High School Students visit VGCC Culinary program
Students in the Culinary Arts program at Northern Vance High School got a taste of the next level of education in their field when they visited Vance-Granville Community College’s Culinary Technology program on Nov. 13.
VGCC’s two-year degree program, based at the Masonic Home for Children in Oxford, prepares students for entry-level professional positions in restaurants, hotels, catering operations, health-care facilities, schools and other institutions. Chef Ross Ragonese, head of the VGCC Culinary program, told the high school students about what the college offers. “There are many opportunities and paths available through the program, and it’s not limited to being a chef,” Ragonese said. “It’s a demanding but profitable field. There’s always demand, because everybody in the world needs to eat. And the more you know, the more you’re worth as a professional.” Students also heard from VGCC Dean of Business & Applied Technologies Bobby Van Brunt and from academic advisor Herbert Washington. Ragonese then led students on a tour of the kitchen, where they observed students in the Baking I class preparing pastries such as bear claws and beggars’ purses.

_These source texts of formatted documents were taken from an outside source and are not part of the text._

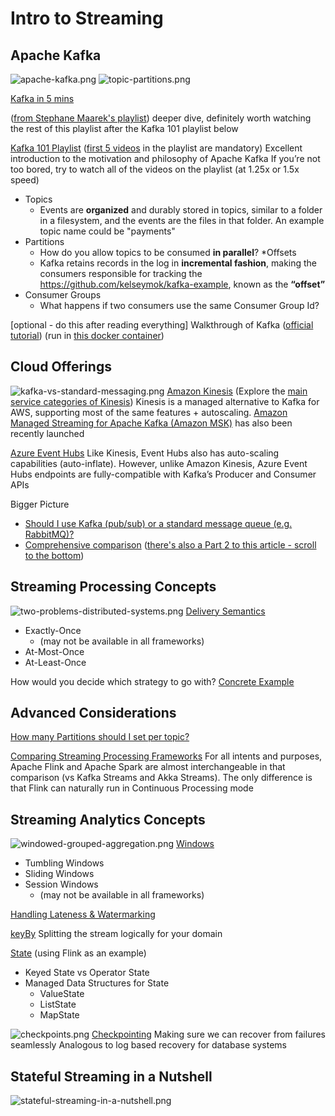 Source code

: # Intro to Streaming

## Apache Kafka
![apache-kafka.png](./assets/apache-kafka.png)
![topic-partitions.png](./assets/topic-partitions.png)

[Kafka in 5 mins](https://youtu.be/PzPXRmVHMxI)

([from Stephane Maarek's playlist](https://www.youtube.com/watch?v=XFqm_ILuhs0&list=PLt1SIbA8guusxiHz9bveV-UHs_biWFegU&ab_channel=StephaneMaarek)) deeper dive, definitely worth watching the rest of
this playlist after the Kafka 101 playlist below


[Kafka 101 Playlist](https://www.youtube.com/watch?v=qu96DFXtbG4&list=PLa7VYi0yPIH0KbnJQcMv5N9iW8HkZHztH) ([first 5 videos](https://www.youtube.com/watch?v=qu96DFXtbG4&list=PLa7VYi0yPIH0KbnJQcMv5N9iW8HkZHztH) in the playlist are mandatory)
Excellent introduction to the motivation and philosophy of Apache Kafka
If you’re not too bored, try to watch all of the videos on the playlist (at 1.25x or 1.5x speed)

* Topics 
  * Events are **organized** and durably stored in topics, similar to a folder in a filesystem,
  and the events are the files in that folder. An example topic name could be "payments"
* Partitions
  * How do you allow topics to be consumed **in parallel**?
*Offsets
  * Kafka retains records in the log in **incremental fashion**,
  making the consumers responsible for tracking the https://github.com/kelseymok/kafka-example, known as the **“offset”**
* Consumer Groups
  * What happens if two consumers use the same Consumer Group Id?


[optional - do this after reading everything] Walkthrough of Kafka ([official tutorial](http://kafka.apache.org/quickstart)) (run in [this docker container](https://github.com/kelseymok/kafka-example))

## Cloud Offerings
![kafka-vs-standard-messaging.png](./assets/kafka-vs-standard-messaging.png)
[Amazon Kinesis](https://www.youtube.com/watch?v=07iZOEl0knc&ab_channel=StephaneMaarek) (Explore the [main service categories of Kinesis](https://aws.amazon.com/kinesis/))
Kinesis is a managed alternative to Kafka for AWS, supporting most of the same features + autoscaling.
[Amazon Managed Streaming for Apache Kafka (Amazon MSK)](https://aws.amazon.com/msk/) has also been recently launched

[Azure Event Hubs](https://docs.microsoft.com/en-us/azure/event-hubs/event-hubs-for-kafka-ecosystem-overview)
Like Kinesis, Event Hubs also has auto-scaling capabilities (auto-inflate).
However, unlike Amazon Kinesis, Azure Event Hubs endpoints are fully-compatible with Kafka’s Producer and Consumer APIs

Bigger Picture
* [Should I use Kafka (pub/sub) or a standard message queue (e.g. RabbitMQ)?](https://www.youtube.com/watch?v=lwMjjTT1Q-Q&ab_channel=MarkRichards)
* [Comprehensive comparison](https://betterprogramming.pub/rabbitmq-vs-kafka-1ef22a041793) ([there's also a Part 2 to this article - scroll to the bottom](https://betterprogramming.pub/rabbitmq-vs-kafka-1ef22a041793))

## Streaming Processing Concepts
![two-problems-distributed-systems.png](./assets/two-problems-distributed-systems.png)
[Delivery Semantics](https://www.confluent.io/blog/exactly-once-semantics-are-possible-heres-how-apache-kafka-does-it/)
* Exactly-Once
  * (may not be available in all frameworks)
* At-Most-Once
* At-Least-Once

How would you decide which strategy to go with?
[Concrete Example](https://keen.io/blog/demystifying-apache-kafka-message-delivery-semantics-at-most-once-at-least-once-exactly-once/)

## Advanced Considerations
[How many Partitions should I set per topic?](https://www.confluent.io/blog/how-choose-number-topics-partitions-kafka-cluster/)


[Comparing Streaming Processing Frameworks](https://www.youtube.com/watch?v=PiEQR9AXgl4&ab_channel=Databricks)
For all intents and purposes, Apache Flink and Apache Spark are almost interchangeable in that comparison (vs Kafka Streams and Akka Streams). The only difference is that Flink can naturally run in Continuous Processing mode 


## Streaming Analytics Concepts
![windowed-grouped-aggregation.png](./assets/windowed-grouped-aggregation.png)
[Windows](https://ci.apache.org/projects/flink/flink-docs-stable/dev/stream/operators/windows.html)
* Tumbling Windows
* Sliding Windows
* Session Windows
  * (may not be available in all frameworks)

[Handling Lateness & Watermarking](https://spark.apache.org/docs/latest/structured-streaming-programming-guide.html#handling-late-data-and-watermarking)

[keyBy](https://ci.apache.org/projects/flink/flink-docs-stable/dev/stream/operators/#keyby)
Splitting the stream logically for your domain

[State](https://ci.apache.org/projects/flink/flink-docs-stable/dev/stream/state/state.html#using-keyed-state) (using Flink as an example)
* Keyed State vs Operator State
* Managed Data Structures for State
  * ValueState
  * ListState
  * MapState

![checkpoints.png](./assets/checkpoints.png)
[Checkpointing](https://ci.apache.org/projects/flink/flink-docs-release-1.13/docs/dev/datastream/fault-tolerance/checkpointing/)
Making sure we can recover from failures seamlessly
Analogous to log based recovery for database systems

## Stateful Streaming in a Nutshell
![stateful-streaming-in-a-nutshell.png](./assets/stateful-streaming-in-a-nutshell.png)
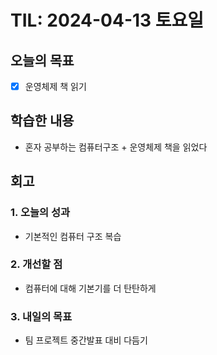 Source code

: # TIL: 2024-04-13 토요일
## 오늘의 목표
- [x] 운영체제 책 읽기
## 학습한 내용
- 혼자 공부하는 컴퓨터구조 + 운영체제 책을 읽었다
## 회고
### 1. 오늘의 성과
- 기본적인 컴퓨터 구조 복습
### 2. 개선할 점
- 컴퓨터에 대해 기본기를 더 탄탄하게
### 3. 내일의 목표
- 팀 프로젝트 중간발표 대비 다듬기

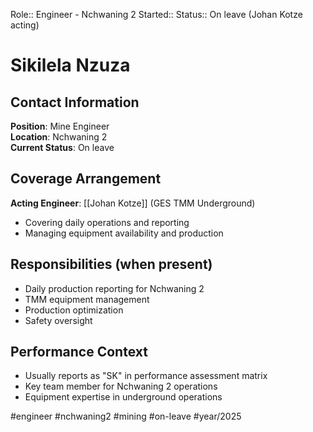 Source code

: Role:: Engineer - Nchwaning 2
Started::
Status:: On leave (Johan Kotze acting)

# Sikilela Nzuza

## Contact Information  
**Position**: Mine Engineer  
**Location**: Nchwaning 2  
**Current Status**: On leave

## Coverage Arrangement
**Acting Engineer**: [[Johan Kotze]] (GES TMM Underground)
- Covering daily operations and reporting
- Managing equipment availability and production

## Responsibilities (when present)
- Daily production reporting for Nchwaning 2
- TMM equipment management
- Production optimization
- Safety oversight

## Performance Context
- Usually reports as "SK" in performance assessment matrix
- Key team member for Nchwaning 2 operations
- Equipment expertise in underground operations

#engineer #nchwaning2 #mining #on-leave #year/2025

They also sampled cinnamon buns the VGCC students had produced.
The group of high school juniors and seniors, all of whom are in their second year of culinary classes under the instruction of Julie Sokol, had the opportunity to ask questions of Ragonese and several VGCC students. NVHS students wanted to know about the college students’ future plans, why they chose to go into the profession and the challenges of training in the kitchen. “When our students graduate, they are not yet chefs, but they are trained and on their way to becoming chef,” Ragonese pointed out. “There are no boundaries as far as opportunity in this profession, for both men and women.” He touched on the combination of science, art and passion that goes into cooking. Ragonese said that the VGCC program currently has 42 students, with approximately ten set to graduate next May.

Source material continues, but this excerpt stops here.